Neither Heaven Nor Earth follows the misadventures of a French platoon deployed to the Afghanistan-Pakistan border. There, they monitor the transnational traffic flow, “help” a village of disinterested locals and simply try to pass the time. The war is in its second decade and the stagnation generates a sort of performative malaise in all parties involved: troops, villagers and even the Taliban-linked guerrillas. They each have a geopolitically-assigned role to play and do it well.
One routine night, the villagers perform a religious rite, distracting two French guards who then vanish by the next morning. The torpor of the pretend war is shattered by the disappearance, similarly to analogous stories L’Avventura and About Elly. Suddenly, the garrison commander, Antarès (Jérémie Renier)—a name pregnant with sci-fi significance (“Star Trek,” Melancholia and the Aldebaran series)—becomes a man of action, possessed by the desire to find his missing men. He threatens the villagers to return them, but they insist they do not have the men. A third soldier disappears in a virtuoso long take that changes the timbre of the film. Antarès then violates the terms of the military occupation, negotiating with the Taliban for the patrolmen’s return. Not only do the guerrillas not have his men, but they too are missing fighters. Soon, a fourth French troop goes missing.
Antarès uncovers a supernatural explanation: the area with the outpost from which the men vanished is “Allah’s Land.” Any living thing that sleeps on the ground on Allah’s Land is taken away. The vanished men all fell asleep on patrol and were, seemingly, taken by a metaphysical force. Antarès, priding himself as a practical, atheistic and modern man, does not accept this explanation. He takes ever more extreme measures, to the point of inciting mutiny or his arrest for war crimes.
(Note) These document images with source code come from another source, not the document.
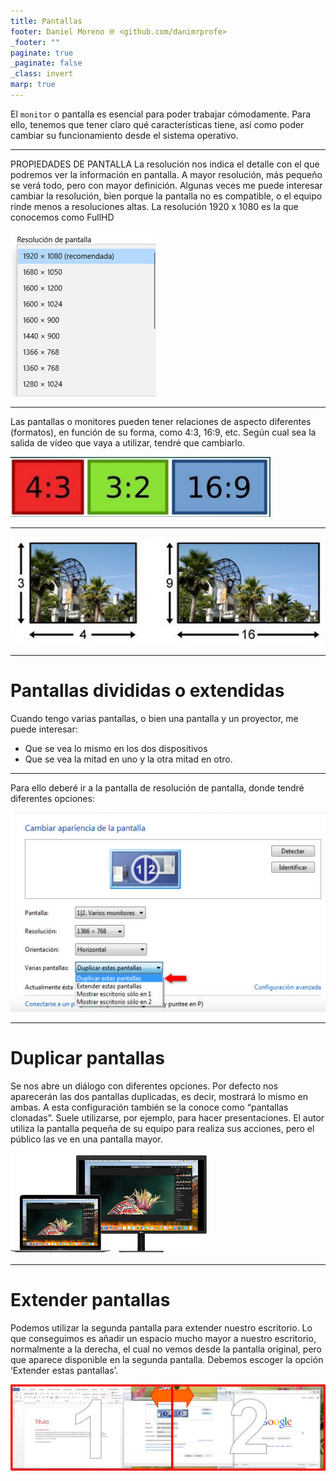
 ```yaml
---
title: Pantallas
footer: Daniel Moreno 🌐 <github.com/danimrprofe>
_footer: ""
paginate: true
_paginate: false
_class: invert
marp: true
---
```


El ``monitor`` o pantalla es esencial para poder trabajar cómodamente. Para ello, tenemos que tener claro qué características tiene, así como poder cambiar su funcionamiento desde el sistema operativo.

---

PROPIEDADES DE PANTALLA
La resolución nos indica el detalle con el que podremos ver la información en pantalla. A mayor resolución, más pequeño se verá todo, pero con mayor definición.
Algunas veces me puede interesar cambiar la resolución, bien porque la pantalla no es compatible, o el equipo rinde menos a resoluciones altas.
La resolución 1920 x 1080 es la que conocemos como FullHD

![](img/2023-03-18-15-04-22.png)

---
Las pantallas o monitores pueden tener relaciones de aspecto diferentes (formatos), en función de su forma, como 4:3, 16:9, etc. Según cual sea la salida de vídeo que vaya a utilizar, tendré que cambiarlo.

![](img/2023-03-18-15-04-08.png)

---

![](img/2023-03-18-15-03-59.png)

---

# Pantallas divididas o extendidas

Cuando tengo varias pantallas, o bien una pantalla y un proyector, me puede interesar:

- Que se vea lo mismo en los dos dispositivos
- Que se vea la mitad en uno y la otra mitad en otro.

---

Para ello deberé ir a la pantalla de resolución de pantalla, donde tendré diferentes opciones:

![](img/2023-03-18-15-03-50.png)

---

# Duplicar pantallas

Se nos abre un diálogo con diferentes opciones. Por defecto nos aparecerán las dos pantallas duplicadas, es decir, mostrará lo mismo en ambas. A esta configuración también se la conoce como “pantallas clonadas”.
Suele utilizarse, por ejemplo, para hacer presentaciones. El autor utiliza la pantalla pequeña de su equipo para realiza sus acciones, pero el público las ve en una pantalla mayor.

![](img/2023-03-18-15-03-42.png)

---

# Extender pantallas

Podemos utilizar la segunda pantalla para extender nuestro escritorio. Lo que conseguimos es añadir un espacio mucho mayor a nuestro escritorio, normalmente a la derecha, el cual no vemos desde la pantalla original, pero que aparece disponible en la segunda pantalla. Debemos escoger la opción ‘Extender estas pantallas’.

![](img/2023-03-18-15-03-36.png)
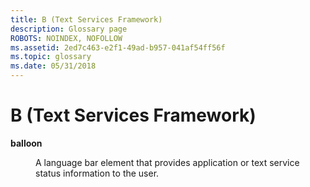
 ```yaml
---
title: B (Text Services Framework)
description: Glossary page
ROBOTS: NOINDEX, NOFOLLOW
ms.assetid: 2ed7c463-e2f1-49ad-b957-041af54ff56f
ms.topic: glossary
ms.date: 05/31/2018
---
```


# B (Text Services Framework)

<dl> <dt>

<span id="tsf.b_balloon_gly"></span><span id="TSF.B_BALLOON_GLY"></span>**balloon**
</dt> <dd>

A language bar element that provides application or text service status information to the user.

</dd> </dl>

 

 





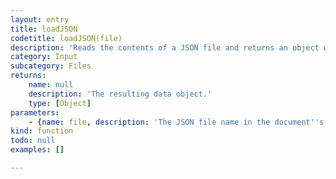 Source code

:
 ```yaml
---
layout: entry
title: loadJSON
codetitle: loadJSON(file)
description: 'Reads the contents of a JSON file and returns an object with the data. If the file is specified by name as string, the path can point either directly at a file in the document''s data directory or be specified as an absolute path.'
category: Input
subcategory: Files
returns:
    name: null
    description: 'The resulting data object.'
    type: [Object]
parameters:
    - {name: file, description: 'The JSON file name in the document''s data directory, an absolute path to a JSON file, a File instance or an URL.', optional: false, type: [String, File]}
kind: function
todo: null
examples: []

---
```

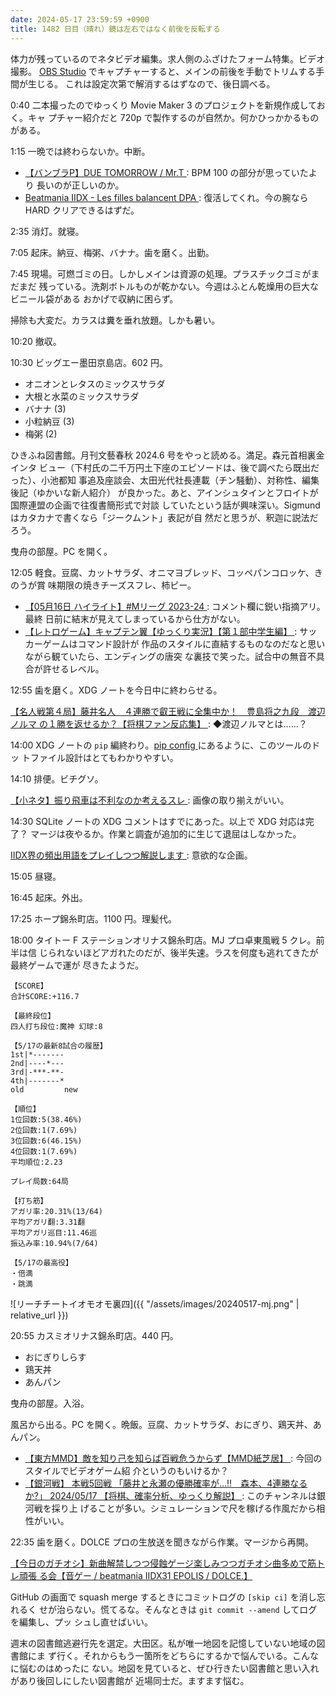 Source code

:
 ```yaml
---
date: 2024-05-17 23:59:59 +0900
title: 1482 日目（晴れ）鏡は左右ではなく前後を反転する
---
```


体力が残っているのでネタビデオ編集。求人側のふざけたフォーム特集。ビデオ撮影。
[OBS Studio] でキャプチャーすると、メインの前後を手動でトリムする手間が生じる。
これは設定次第で解消するはずなので、後日調べる。

0:40 二本撮ったのでゆっくり Movie Maker 3 のプロジェクトを新規作成しておく。キャ
プチャー紹介だと 720p で製作するのが自然か。何かひっかかるものがある。

1:15 一晩では終わらないか。中断。

* [【バンブラP】DUE TOMORROW / Mr.T
  ](https://www.youtube.com/watch?v=TBz5Gvlx5KA): BPM 100 の部分が思っていたより
  長いのが正しいのか。
* [Beatmania IIDX - Les filles balancent DPA
  ](https://www.youtube.com/watch?v=CMDh3BMmXEU): 復活してくれ。今の腕なら HARD
  クリアできるはずだ。

2:35 消灯。就寝。

7:05 起床。納豆、梅粥、バナナ。歯を磨く。出勤。

7:45 現場。可燃ゴミの日。しかしメインは資源の処理。プラスチックゴミがまだまだ
残っている。洗剤ボトルものが乾かない。今週はふとん乾燥用の巨大なビニール袋がある
おかげで収納に困らず。

掃除も大変だ。カラスは糞を垂れ放題。しかも暑い。

10:20 撤収。

10:30 ビッグエー墨田京島店。602 円。

* オニオンとレタスのミックスサラダ
* 大根と水菜のミックスサラダ
* バナナ (3)
* 小粒納豆 (3)
* 梅粥 (2)

ひきふね図書館。月刊文藝春秋 2024.6 号をやっと読める。満足。森元首相裏金インタ
ビュー（下村氏の二千万円土下座のエピソードは、後で調べたら既出だった）、小池都知
事追及座談会、太田光代社長連載（チン騒動）、対称性、編集後記（ゆかいな新人紹介）
が良かった。あと、アインシュタインとフロイトが国際連盟の企画で往復書簡形式で対談
していたという話が興味深い。Sigmund はカタカナで書くなら「ジークムント」表記が自
然だと思うが、釈迦に説法だろう。

曳舟の部屋。PC を開く。

12:05 軽食。豆腐、カットサラダ、オニマヨブレッド、コッペパンコロッケ、きのうが賞
味期限の焼きチーズスフレ、柿ピー。

* [【05月16日 ハイライト】#Mリーグ 2023-24
  ](https://www.youtube.com/watch?v=etZK2B3yUgQ): コメント欄に鋭い指摘アリ。最終
  日前に結末が見えてしまっているから仕方がない。
* [【レトロゲーム】キャプテン翼【ゆっくり実況】【第１部中学生編】
  ](https://www.youtube.com/watch?v=KrE2eMQfVoQ): サッカーゲームはコマンド設計が
  作品のスタイルに直結するものなのだなと思いながら観ていたら、エンディングの唐突
  な裏技で笑った。試合中の無音不具合が許せるレベル。

12:55 歯を磨く。XDG ノートを今日中に終わらせる。

[【名人戦第４局】藤井名人　４連勝で叡王戦に全集中か！　豊島将之九段　渡辺ノルマ
の１勝を返せるか？【将棋ファン反応集】
](https://www.youtube.com/watch?v=IWt1R4nJxD8): ◆渡辺ノルマとは……？

14:00 XDG ノートの `pip` 編終わり。[pip config
](https://pip.pypa.io/en/stable/cli/pip_config/) にあるように、このツールのドッ
トファイル設計はとてもわかりやすい。

14:10 排便。ビチグソ。

[【小ネタ】振り飛車は不利なのか考えるスレ
](https://www.youtube.com/watch?v=qFWJhFTuXMg): 画像の取り揃えがいい。

14:30 SQLite ノートの XDG コメントはすでにあった。以上で XDG 対応は完了？
マージは夜やるか。作業と調査が追加的に生じて退屈はしなかった。

[IIDX界の頻出用語をプレイしつつ解説します
](https://www.youtube.com/watch?v=A-IPRt8cZpA): 意欲的な企画。

15:05 昼寝。

16:45 起床。外出。

17:25 ホープ錦糸町店。1100 円。理髪代。

18:00 タイトー F ステーションオリナス錦糸町店。MJ プロ卓東風戦 5 クレ。前半は信
じられないほどアガれたのだが、後半失速。ラスを何度も逃れてきたが最終ゲームで運が
尽きたようだ。

```text
【SCORE】
合計SCORE:+116.7

【最終段位】
四人打ち段位:魔神 幻球:8

【5/17の最新8試合の履歴】
1st|*-------
2nd|----*---
3rd|-***-**-
4th|-------*
old         new

【順位】
1位回数:5(38.46%)
2位回数:1(7.69%)
3位回数:6(46.15%)
4位回数:1(7.69%)
平均順位:2.23

プレイ局数:64局

【打ち筋】
アガリ率:20.31%(13/64)
平均アガリ翻:3.31翻
平均アガリ巡目:11.46巡
振込み率:10.94%(7/64)

【5/17の最高役】
・倍満
・跳満
```

![リーチチートイオモオモ裏四]({{ "/assets/images/20240517-mj.png" | relative_url }})

20:55 カスミオリナス錦糸町店。440 円。

* おにぎりしらす
* 鶏天丼
* あんパン

曳舟の部屋。入浴。

風呂から出る。PC を開く。晩飯。豆腐、カットサラダ、おにぎり、鶏天丼、あんパン。

* [【東方MMD】敵を知り己を知らば百戦危うからず【MMD紙芝居】
  ](https://www.youtube.com/watch?v=zNzNtluTAEY): 今回のスタイルでビデオゲーム紹
  介というのもいけるか？
* [【銀河戦】 本戦5回戦 「藤井と永瀬の優勝確率が…!!　森本、4連勝なるか?」
  2024/05/17 【将棋、確率分析、ゆっくり解説】
  ](https://www.youtube.com/watch?v=-YcFvAD-M1U): このチャンネルは銀河戦を採り上
  げることが多い。シミュレーションで尺を稼げる作風だから相性がいい。

22:35 歯を磨く。DOLCE プロの生放送を聞きながら作業。マージから再開。

[【今日のガチオシ】新曲解禁しつつ侵蝕ゲージ楽しみつつガチオシ曲多めで筋トレ頑張
る会【音ゲー / beatmania IIDX31 EPOLIS / DOLCE.】
](https://www.youtube.com/watch?v=tCSGb0OI8Vo)

GitHub の画面で squash merge するときにコミットログの `[skip ci]` を消し忘れるく
せが治らない。慌てるな。そんなときは `git commit --amend` してログを編集し、プッ
シュし直せばいい。

週末の図書館逃避行先を選定。大田区。私が唯一地図を記憶していない地域の図書館にま
ず行く。それからもう一箇所をどちらにするかで悩んでいる。こんなに悩むのはめったに
ない。地図を見ていると、ぜひ行きたい図書館と思い入れがあり後回しにしたい図書館が
近場同士だ。ますます悩む。

[OBS Studio]: <https://obsproject.com/>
While weaving this fraught, obdurately-realist yarn of wartime peril, Neither Heaven Nor Earth remains visually stunning, captivatingly edited and intellectually unrelenting. The desert photography of the area heightens the alienating nature of the plot. The story does not accord with normal earthly experience, but neither does the setting. It looks extraterrestrial—another call back to L’Avventura. The camera work is realist and stark, at times even vérité, ever grounding the action through concrete images of the physical world. The cinematography also deliberately evokes the ethereal, unknowable nature of the threat faced by the soldiers. In one unforgettable scene that encapsulates the film’s brilliance and ambition, the camera focuses on a tattoo of two staring human eyes inked onto the back of a soldier dancing around a bonfire in a pseudo-religious fit of ecstasy—the very personification of the film’s delicate balancing act between the real and the hyperreal.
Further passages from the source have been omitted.